Some of the artwork associated with the space-whale's appearances is reminiscent of that of the cartoon artist Jean Giraud, who uses the name 'Moebius'.

The planet where the crew goes to pick up the memorial statue, Xenotaph 3, is a pun on the word cenotaph and the prefix xeno-.

The spaceship graveyard in the Bermuda Tetrahedron contains many spaceships from popular culture, including Discovery One from 2001: A Space Odyssey, Oceanic Airlines Flight 815 from the television series Lost, the Satellite of Love from the comic science fiction television series Mystery Science Theater 3000, the Jupiter II from the science fiction television series Lost in Space, the spaceship from the animated television series Josie and the Pussycats in Outer Space, the spaceship commonly seen on albums by Electric Light Orchestra, Journey and Boston, an Apollo Lunar Module with the ascent and descent stages still attached, an Apollo Command/Service Module labeled "Apollo 100", and Skylab. There are also two spaceships named after two popular GPS brands: Garmin and TomTom. The Fourth Doctor from the British science fiction television series Doctor Who, as portrayed by Tom Baker, makes a cameo appearance emerging from the body of the four-dimensional space whale near the end of the episode. The Monolith from 2001: A Space Odyssey also makes an appearance.

The scene where the crew find and enter the old Planet Express ship (whose crew's fate is unknown) is similar to a scene and the theme of the film Sunshine.

In the scene where Bender is on the lookout nest and sees the space whale emerge from the 4th dimension and exhales (breathing out a shape resembling a Julia set); Bender reports to Leela; "Look, off in the distance, it's exhaling!", Leela commands Bender to use "boaty talk", Bender sighs and rephrases what he says into, "Thar' she blows!", a popular phrase that was used in the Moby-Dick novel.

In the scene where the Planet Express crew are 'present' in the 4th dimension, their words are said forwards in time and backwards. Hermes expresses he can see sideways into time; Amy says "Gee, I see CGI". While Fry uses a palindrome phrase, "Poop. Heh heh", Bender instead experiences a looping conga line of Benders. Then as the space whale breaks through the 4th dimension, the Benders cascade back into one. Disappointed, Bender sighs in sadness and claims that it was 'the greatest uncountably infinite bunch of guys I ever met'.

In the scene where the Planet Express crew are, in Hermes' words, 'in the belly of the beast', Fry uses a reference of two characters from different books; Jonah, from the Old Testament/Tanakh; and Pinocchio, when he is swallowed by The Terrible Shark. Both characters that have been in the belly of a large whale/fish.

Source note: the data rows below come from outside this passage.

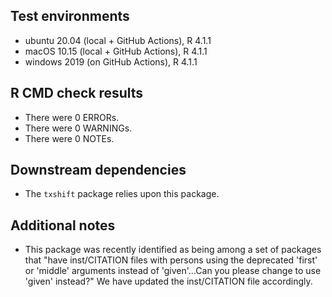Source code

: ## Test environments
* ubuntu 20.04 (local + GitHub Actions), R 4.1.1
* macOS 10.15 (local + GitHub Actions), R 4.1.1
* windows 2019 (on GitHub Actions), R 4.1.1

## R CMD check results
* There were 0 ERRORs.
* There were 0 WARNINGs.
* There were 0 NOTEs.

## Downstream dependencies
* The `txshift` package relies upon this package.

## Additional notes
* This package was recently identified as being among a set of packages that
  "have inst/CITATION files with persons using the deprecated 'first'
  or 'middle' arguments instead of 'given'...Can you please change to use
  'given' instead?" We have updated the inst/CITATION file accordingly.
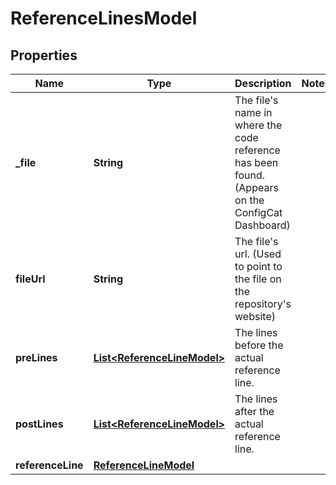 

# ReferenceLinesModel


## Properties

| Name | Type | Description | Notes |
|------------ | ------------- | ------------- | -------------|
|**_file** | **String** | The file&#39;s name in where the code reference has been found. (Appears on the ConfigCat Dashboard) |  |
|**fileUrl** | **String** | The file&#39;s url. (Used to point to the file on the repository&#39;s website) |  |
|**preLines** | [**List&lt;ReferenceLineModel&gt;**](ReferenceLineModel.md) | The lines before the actual reference line. |  |
|**postLines** | [**List&lt;ReferenceLineModel&gt;**](ReferenceLineModel.md) | The lines after the actual reference line. |  |
|**referenceLine** | [**ReferenceLineModel**](ReferenceLineModel.md) |  |  |



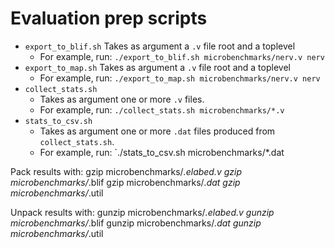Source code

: # Evaluation prep scripts

* `export_to_blif.sh`
 Takes as argument a `.v` file root and a toplevel
    - For example, run: `./export_to_blif.sh microbenchmarks/nerv.v nerv`
* `export_to_map.sh`
 Takes as argument a `.v` file root and a toplevel
    - For example, run: `./export_to_map.sh microbenchmarks/nerv.v nerv`
* `collect_stats.sh`
    - Takes as argument one or more `.v` files.
    - For example, run: `./collect_stats.sh microbenchmarks/*.v`
* `stats_to_csv.sh`
    - Takes as argument one or more `.dat` files produced from `collect_stats.sh`.
    - For example, run: `./stats_to_csv.sh microbenchmarks/*.dat

Pack results with:
        gzip microbenchmarks/*.elabed.v
        gzip microbenchmarks/*.blif
        gzip microbenchmarks/*.dat
        gzip microbenchmarks/*.util

Unpack results with:
        gunzip microbenchmarks/*.elabed.v
        gunzip microbenchmarks/*.blif
        gunzip microbenchmarks/*.dat
        gunzip microbenchmarks/*.util


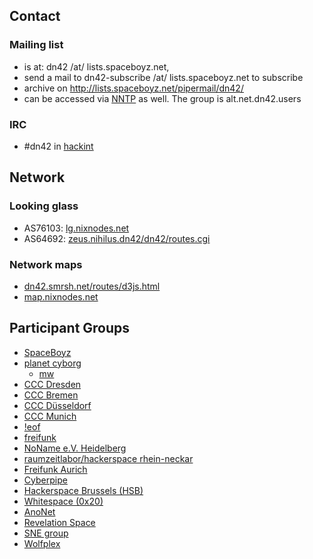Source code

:  <h2>Contact<a class="anchor" id="Contact" href="#Contact"></a></h2>

<h3>Mailing list<a class="anchor" id="Mailing-list" href="#Mailing-list"></a></h3>

<ul><li>is at: dn42 /at/ lists.spaceboyz.net,</li>
<li>send a mail to dn42-subscribe /at/ lists.spaceboyz.net to subscribe</li>
<li>archive on <a href="http://lists.spaceboyz.net/pipermail/dn42/">http://lists.spaceboyz.net/pipermail/dn42/</a></li>
<li>can be accessed via <a class="internal present" href="/Services-News">NNTP</a> as well. The group is alt.net.dn42.users</li>
</ul><h3>IRC<a class="anchor" id="IRC" href="#IRC"></a></h3>

<ul><li>#dn42 in <a href="http://www.hackint.eu/">hackint</a></li>
</ul>
<h2>Network<a class="anchor" id="Network-info" href="#Network-info"></a></h2>
<h3>Looking glass<a class="anchor" id="Looking-glass" href="#Looking-glass"></a></h3>
<ul>
<li>AS76103: <a href="http://lg.nixnodes.net/">lg.nixnodes.net</a></li>
<li>AS64692: <a href="http://zeus.nihilus.dn42/dn42/routes.cgi">zeus.nihilus.dn42/dn42/routes.cgi</a></li>
</ul>

<h3>Network maps<a class="anchor" id="NM" href="#NM"></a></h3>
<ul>
<li><a href="http://dn42.smrsh.net/routes/d3js.html">dn42.smrsh.net/routes/d3js.html</a></li>
<li><a href="http://map.nixnodes.net">map.nixnodes.net</a></li>
</ul>

<h2>Participant Groups<a class="anchor" id="Participant-Groups" href="#Participant-Groups"></a></h2>

<ul><li><a href="http://spaceboyz.net">SpaceBoyz</a></li>
<li><a href="http://planetcyborg.de">planet cyborg</a>

<ul><li><a href="http://mw.vc">mw</a></li>
</ul></li>
<li><a href="http://c3d2.de">CCC Dresden</a></li>
<li><a href="http://ccchb.de">CCC Bremen</a></li>
<li><a href="https://www.chaosdorf.de">CCC Düsseldorf</a></li>
<li><a href="https://www.muc.ccc.de/">CCC Munich</a></li>
<li><a href="https://eof.name">!eof</a></li>
<li><a href="http://freifunk.net">freifunk</a></li>
<li><a href="https://www.noname-ev.de/">NoName e.V. Heidelberg</a></li>
<li><a href="http://www.raumzeitlabor.de/">raumzeitlabor/hackerspace rhein-neckar</a></li>
<li><a href="http://www.freifunk-aurich.de/">Freifunk Aurich</a></li>
<li><a href="http://kiberpipa.net">Cyberpipe</a></li>
<li><a href="http://hackerspace.be">Hackerspace Brussels (HSB)</a></li>
<li><a href="http://www.0x20.be">Whitespace (0x20)</a></li>
<li><a href="http://www.anonet2.org/">AnoNet</a></li>
<li><a href="http://www.revspace.nl">Revelation Space</a></li>
<li><a href="https://www.os3.nl">SNE group</a></li>
<li><a href="http://www.wolfplex.org">Wolfplex</a></li>
</ul>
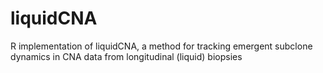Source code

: # liquidCNA
R implementation of liquidCNA, a method for tracking emergent subclone dynamics in CNA data from longitudinal (liquid) biopsies
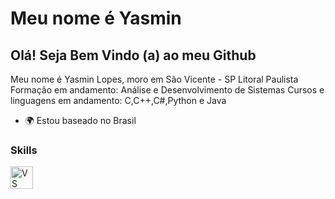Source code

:  Meu nome é Yasmin
=======================

Olá! Seja Bem Vindo (a) ao meu Github
-------------------------------------

Meu nome é Yasmin Lopes, moro em São Vicente - SP Litoral Paulista
Formação em andamento: Análise e Desenvolvimento de Sistemas 
Cursos e linguagens em andamento: C,C++,C#,Python e Java

* 🌍 Estou baseado no Brasil

### Skills

<p align="left">
<a href="https://code.visualstudio.com/" target="_blank" rel="noreferrer"><img src="https://raw.githubusercontent.com/danielcranney/readme-generator/main/public/icons/skills/visualstudiocode.svg" width="36" height="36" alt="VS Code" /></a>
</p>

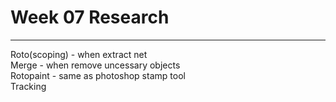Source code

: # Week 07 Research
- - -
   
Roto(scoping) - when extract net   
Merge - when remove uncessary objects   
Rotopaint - same as photoshop stamp tool    
Tracking   

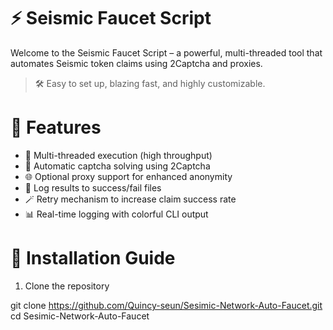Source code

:# ⚡ **Seismic Faucet Script**
Welcome to the Seismic Faucet Script – a powerful, multi-threaded tool that automates Seismic token claims using 2Captcha and proxies.
> 🛠️ Easy to set up, blazing fast, and highly customizable.

# 🌟 **Features**
+ 🚀 Multi-threaded execution (high throughput)
+ 🤖 Automatic captcha solving using 2Captcha
+ 🌐 Optional proxy support for enhanced anonymity
+ 🧾 Log results to success/fail files
+ 🪄 Retry mechanism to increase claim success rate
+ 📊 Real-time logging with colorful CLI output

# **🧰 Installation Guide**

1. Clone the repository

git clone https://github.com/Quincy-seun/Sesimic-Network-Auto-Faucet.git
cd Sesimic-Network-Auto-Faucet
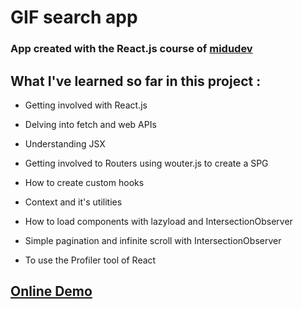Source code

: # GIF search app

### App created with the React.js course of [midudev](https://youtube.com/playlist?list=PLV8x_i1fqBw0B008sQn79YxCjkHJU84pC)

## What I've learned so far in this project :

- Getting involved with React.js

- Delving into fetch and web APIs

- Understanding JSX

- Getting involved to Routers using wouter.js to create a SPG

- How to create custom hooks

- Context and it's utilities

- How to load components with lazyload and IntersectionObserver

- Simple pagination and infinite scroll with IntersectionObserver

- To use the Profiler tool of React

## [Online Demo](https://giffi-react.vercel.app/)



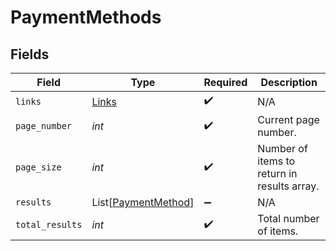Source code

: # PaymentMethods


## Fields

| Field                                                       | Type                                                        | Required                                                    | Description                                                 |
| ----------------------------------------------------------- | ----------------------------------------------------------- | ----------------------------------------------------------- | ----------------------------------------------------------- |
| `links`                                                     | [Links](../../models/shared/links.md)                       | :heavy_check_mark:                                          | N/A                                                         |
| `page_number`                                               | *int*                                                       | :heavy_check_mark:                                          | Current page number.                                        |
| `page_size`                                                 | *int*                                                       | :heavy_check_mark:                                          | Number of items to return in results array.                 |
| `results`                                                   | List[[PaymentMethod](../../models/shared/paymentmethod.md)] | :heavy_minus_sign:                                          | N/A                                                         |
| `total_results`                                             | *int*                                                       | :heavy_check_mark:                                          | Total number of items.                                      |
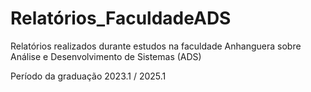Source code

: # Relatórios_FaculdadeADS
Relatórios realizados durante estudos na faculdade Anhanguera sobre Análise e Desenvolvimento de Sistemas (ADS)

Período da graduação 2023.1 / 2025.1
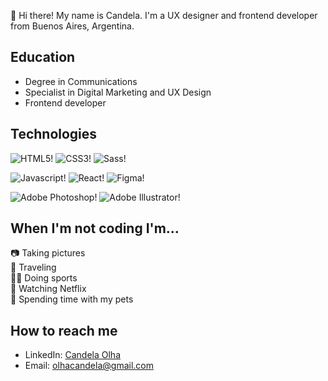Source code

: 👋 Hi there! My name is Candela. I'm a UX designer and frontend developer from Buenos Aires, Argentina.

## Education

- Degree in Communications
- Specialist in Digital Marketing and UX Design
- Frontend developer

## Technologies

![HTML5!](https://img.shields.io/badge/HTML5-E34F26?style=for-the-badge&logo=html5&logoColor=white)
![CSS3!](https://img.shields.io/badge/CSS3-1572B6?style=for-the-badge&logo=css3&logoColor=white)
![Sass!](https://img.shields.io/badge/Sass-CC6699?style=for-the-badge&logo=sass&logoColor=white)

![Javascript!](https://img.shields.io/badge/JavaScript-323330?style=for-the-badge&logo=javascript&logoColor=F7DF1E)
![React!](https://img.shields.io/badge/React-20232A?style=for-the-badge&logo=react&logoColor=61DAFB)
![Figma!](https://img.shields.io/badge/Figma-F24E1E?style=for-the-badge&logo=figma&logoColor=white)

![Adobe Photoshop!](https://img.shields.io/badge/Adobe%20Photoshop-31A8FF?style=for-the-badge&logo=Adobe%20Photoshop&logoColor=black)
![Adobe Illustrator!](https://img.shields.io/badge/Adobe%20Illustrator-FF9A00?style=for-the-badge&logo=adobe%20illustrator&logoColor=white)

## When I'm not coding I'm...

📷 Taking pictures  
 🛫 Traveling  
🏃‍♀️ Doing sports  
🍿 Watching Netflix  
🐶 Spending time with my pets

## How to reach me

- LinkedIn: [Candela Olha](https://www.linkedin.com/in/candela-olha/)
- Email: [olhacandela@gmail.com](mailto:olhacandela@gmail.com)

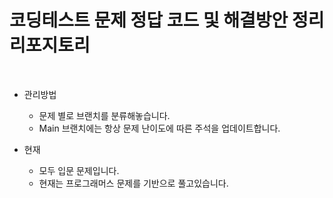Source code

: <h1>코딩테스트 문제 정답 코드 및 해결방안 정리 리포지토리</h1>
</br>

- 관리방법
  - 문제 별로 브랜치를 분류해놓습니다.
  - Main 브랜치에는 항상 문제 난이도에 따른 주석을 업데이트합니다.

- 현재
  - 모두 입문 문제입니다.
  - 현재는 프로그래머스 문제를 기반으로 풀고있습니다.
    

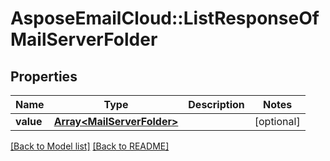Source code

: # AsposeEmailCloud::ListResponseOfMailServerFolder

## Properties
Name | Type | Description | Notes
---- | ---- | ----------- | -----
**value** |[**Array&lt;MailServerFolder&gt;**](MailServerFolder.md) |  | [optional] 


[[Back to Model list]](Models.md) [[Back to README]](README.md)
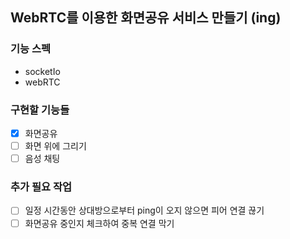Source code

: ## WebRTC를 이용한 화면공유 서비스 만들기 (ing)

### 기능 스펙
- socketIo
- webRTC

### 구현할 기능들
- [x] 화면공유
- [ ] 화면 위에 그리기
- [ ] 음성 채팅

### 추가 필요 작업
- [ ] 일정 시간동안 상대방으로부터 ping이 오지 않으면 피어 연결 끊기
- [ ] 화면공유 중인지 체크하여 중복 연결 막기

The scene where Leela and the other crew members emerge from the whale's mouth is reminiscent of the final scene in Close Encounters of the Third Kind where the alien abductees emerge from the mothership.

Lando Tucker, the captain of the first Planet Express crew, is likely a reference to Lando Calrissian, former captain of the Millennium Falcon and Charles "Trip" Tucker III, chief engineer of the NX-01 Enterprise. Also, his initials, LT, are the reverse of Leela's, TL.

During the chase for the whale, Leela tells Amy "Negative, Sailor Moon", an obvious reference to the anime series of the same name.

Towards the end of the episode, Inez Wong says, "My days of joy and luck are over. Guess I gotta quit that club." This is a reference to The Joy Luck Club, a novel by Amy Tan about the mother-daughter relationships in a group of Chinese American Immigrant families. Voice actor Lauren Tom played the role of Lena St. Clair in the film adaptation.

When the ship enters the Bermuda Tetrahedron, Leela mentions "Tickle Me Elmo's Fire", a combination of St. Elmo's fire and Tickle Me Elmo, a popular children's toy from the 1990s.

Right before the episode ends, while the Planet Express crew and others, who have emerged from the space whale, are off screen, apparently killing it, Zoidberg is approached by Candy, who seductively hints at a past relationship; Zoidberg runs a comb through his hair and styles it the same way as The Fonz, and ends the episode with his famous catchphrase, "Aaaay!"

==Reception==
"Möbius Dick" originally aired on August 4, 2011 on Comedy Central. In its original American broadcast, "Möbius Dick" was viewed by an estimated 1.459 million viewers. The episode had a 0.8 share among adults 18-49. The episode was down about 34,000 viewers from the previous week's episode, "All the Presidents' Heads".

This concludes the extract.